Extract all lines from the data beneath that include the word "Thanks".

<<<<

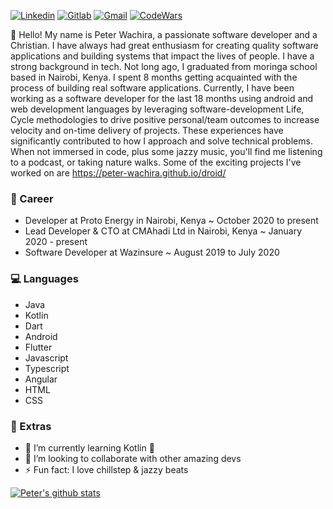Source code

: [![Linkedin](https://img.shields.io/badge/peter-wachira-blue?style=flat&logo=Linkedin&logoColor=white&link=https://www.linkedin.com/in/peter-wachira/)](https://www.linkedin.com/in/peter-wachira/)
[![Gitlab](https://img.shields.io/badge/Gitlab%20-blue?style=flat&logo=Gitlab&logoColor=white)](https://www.gitlab.com/peter-wachira)
[![Gmail](https://img.shields.io/badge/-pwachira900@gmail.com-d14836?style=flat&logo=Gmail&logoColor=white&link=mailto:pwachira900@gmail.com)](mailto:pwachira900@gmail.com)
[![CodeWars](https://img.shields.io/badge/CodeWars%20-brightgreen.svg)](https://www.codewars.com/users/peethack)


👋 Hello! My name is Peter Wachira, a passionate software developer and a Christian. I have always had great enthusiasm for creating quality software applications and building systems that impact the lives of people.  I have a strong background in tech. Not long ago, I graduated from moringa school based in Nairobi, Kenya. I spent 8 months getting acquainted with the process of building real software applications. Currently, I have been working as a software developer for the last 18 months using android and web development languages by leveraging software-development Life, Cycle methodologies to drive positive personal/team outcomes to increase velocity and on-time delivery of projects. These experiences have significantly contributed to how I approach and solve technical problems. When not immersed in code, plus some jazzy music, you'll find me listening to a podcast, or taking nature walks. Some of the exciting projects I've worked on are https://peter-wachira.github.io/droid/ 



### 💼 Career
- Developer at Proto Energy in Nairobi, Kenya ~ October 2020 to present 
- Lead Developer & CTO at CMAhadi Ltd in Nairobi, Kenya ~ January 2020 - present
- Software Developer at Wazinsure ~ August 2019 to July 2020


### 💻 Languages
- Java
- Kotlin
- Dart 
- Android
- Flutter
- Javascript
- Typescript 
- Angular
- HTML
- CSS


### 🎉 Extras

- 🌱 I’m currently learning Kotlin 🤣
- 👯 I’m looking to collaborate with other amazing devs
- ⚡ Fun fact: I love chillstep & jazzy beats


[![Peter's github stats](https://github-readme-stats.vercel.app/api?username=peter-wachira&show_icons=true&title_color=d128d4&icon_color=28d442&text_color=dbdae3&bg_color=162024)](https://github.com/peter-wachira)

>
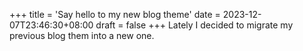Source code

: +++
title = 'Say hello to my new blog theme'
date = 2023-12-07T23:46:30+08:00
draft = false
+++
Lately I decided to migrate my previous blog them into a new one.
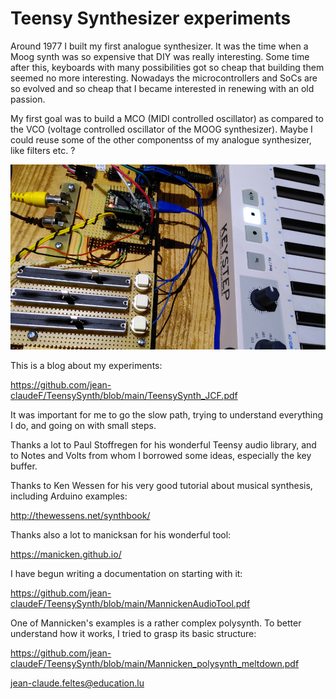# Teensy Synthesizer experiments
Around 1977 I built my first analogue synthesizer. It was the time when a Moog synth was so expensive that DIY was really interesting. Some time after this, keyboards with many possibilities got so cheap that building them seemed no more interesting. Nowadays the microcontrollers and SoCs are so evolved and so cheap that I became interested in renewing with an old passion.

My first goal was to build a MCO (MIDI controlled oscillator) as compared to the VCO (voltage controlled oscillator of the MOOG synthesizer). Maybe I could reuse some of the other componentss of my analogue synthesizer, like filters etc. ?

![Picture](/Synth.png)

This is a blog about my experiments:

https://github.com/jean-claudeF/TeensySynth/blob/main/TeensySynth_JCF.pdf

It was important for me to go the slow path, trying to understand everything I do, and going on with small steps.

Thanks a lot to Paul Stoffregen for his wonderful Teensy audio library, and to Notes and Volts from whom I borrowed some ideas, especially the key buffer.

Thanks to Ken Wessen for his very good tutorial about musical synthesis, including Arduino examples:

http://thewessens.net/synthbook/


Thanks also a lot to manicksan for his wonderful tool:

https://manicken.github.io/

I have begun writing a documentation on starting with it:

https://github.com/jean-claudeF/TeensySynth/blob/main/MannickenAudioTool.pdf


One of Mannicken's examples is a rather complex polysynth. To better understand how it works, I tried to grasp its basic structure:

https://github.com/jean-claudeF/TeensySynth/blob/main/Mannicken_polysynth_meltdown.pdf


jean-claude.feltes@education.lu

  
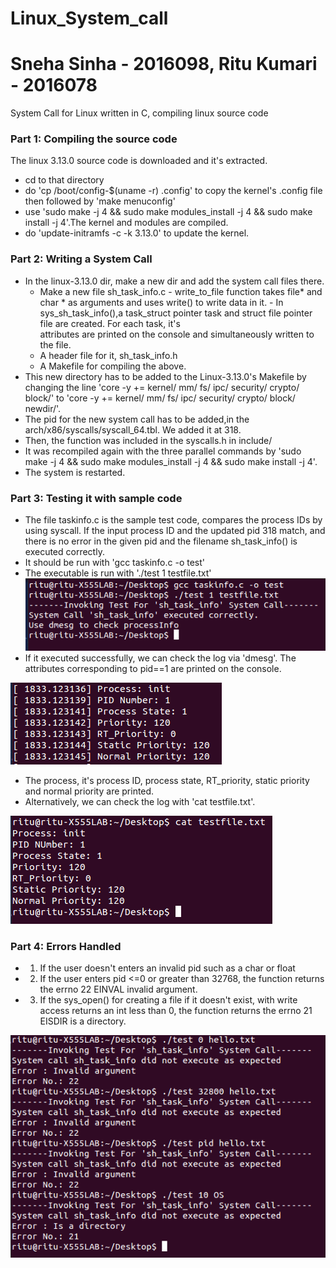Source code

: # Linux_System_call
# Sneha Sinha - 2016098, Ritu Kumari - 2016078
System Call for Linux written in C, compiling linux source code
### Part 1: Compiling the source code
The linux 3.13.0 source code is downloaded and it's extracted.
- cd to that directory
- do 'cp /boot/config-$(uname -r) .config' to copy the kernel's .config file then followed by 'make menuconfig'
- use 'sudo make -j 4 && sudo make modules_install -j 4 && sudo make install -j 4'.The kernel and modules are compiled.
- do 'update-initramfs -c -k 3.13.0' to update the kernel.

### Part 2: Writing a System Call
- In the linux-3.13.0 dir, make a new dir and add the system call files there.
  - Make a new file sh_task_info.c
        - write_to_file function takes file* and char * as arguments and uses write() to write data in it.
        - In sys_sh_task_info(),a task_struct pointer task and struct file pointer file are created. For each task, it's                 
          attributes are printed on the console and simultaneously written to the file. 
  - A header file for it, sh_task_info.h
  - A Makefile for compiling the above.
- This new directory has to be added to the Linux-3.13.0's Makefile by changing the line 'core -y  += kernel/ mm/ fs/ ipc/ security/ crypto/ block/' to 'core -y  += kernel/ mm/ fs/ ipc/ security/ crypto/ block/ newdir/'.
- The pid for the new system call has to be added,in the arch/x86/syscalls/syscall_64.tbl. We added it at 318.
- Then, the function was included in the syscalls.h in include/ 
- It was recompiled again with the three parallel commands by 'sudo make -j 4 && sudo make modules_install -j 4 && sudo make install -j 4'.
- The system is restarted.

### Part 3: Testing it with sample code
- The file taskinfo.c is the sample test code, compares the process IDs by using syscall. If the input process ID and the updated pid 318 match, and there is no error in the given pid and the filename sh_task_info() is executed correctly.
- It should be run with 'gcc taskinfo.c -o test'
- The executable is run with './test 1 testfile.txt'
![](https://github.com/snehasi/Linux_System_call/blob/master/Screenshot%20from%202018-02-11%2022:34:19.png)
- If it executed successfully, we can check the log via 'dmesg'. The attributes corresponding to pid==1 are printed on the console.

![](https://github.com/snehasi/Linux_System_call/blob/master/Screenshot%20from%202018-02-11%2022:34:48.png)
- The process, it's process ID, process state, RT_priority, static priority and normal priority are printed.
-  Alternatively, we can check the log with 'cat testfile.txt'.

![](https://github.com/snehasi/Linux_System_call/blob/master/Screenshot%20from%202018-02-11%2022:35:04.png)

### Part 4: Errors Handled
- 1. If the user doesn't enters an invalid pid such as a char or float
- 2. If the user enters pid <=0 or greater than 32768, the function returns the errno 22 EINVAL invalid argument.
- 3. If the sys_open() for creating a file if it doesn't exist, with write access returns an int less than 0, the function returns the errno 21 EISDIR is a directory.

![](https://github.com/snehasi/Linux_System_call/blob/master/Screenshot%20from%202018-02-11%2022:53:33.png)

>>>>

◆ Completed exercise
Thanks a lot to Paul Stoffregen for his wonderful Teensy audio library, and to Notes and Volts from whom I borrowed some ideas, especially the key buffer.
Thanks to Ken Wessen for his very good tutorial about musical synthesis, including Arduino examples:
Thanks also a lot to manicksan for his wonderful tool:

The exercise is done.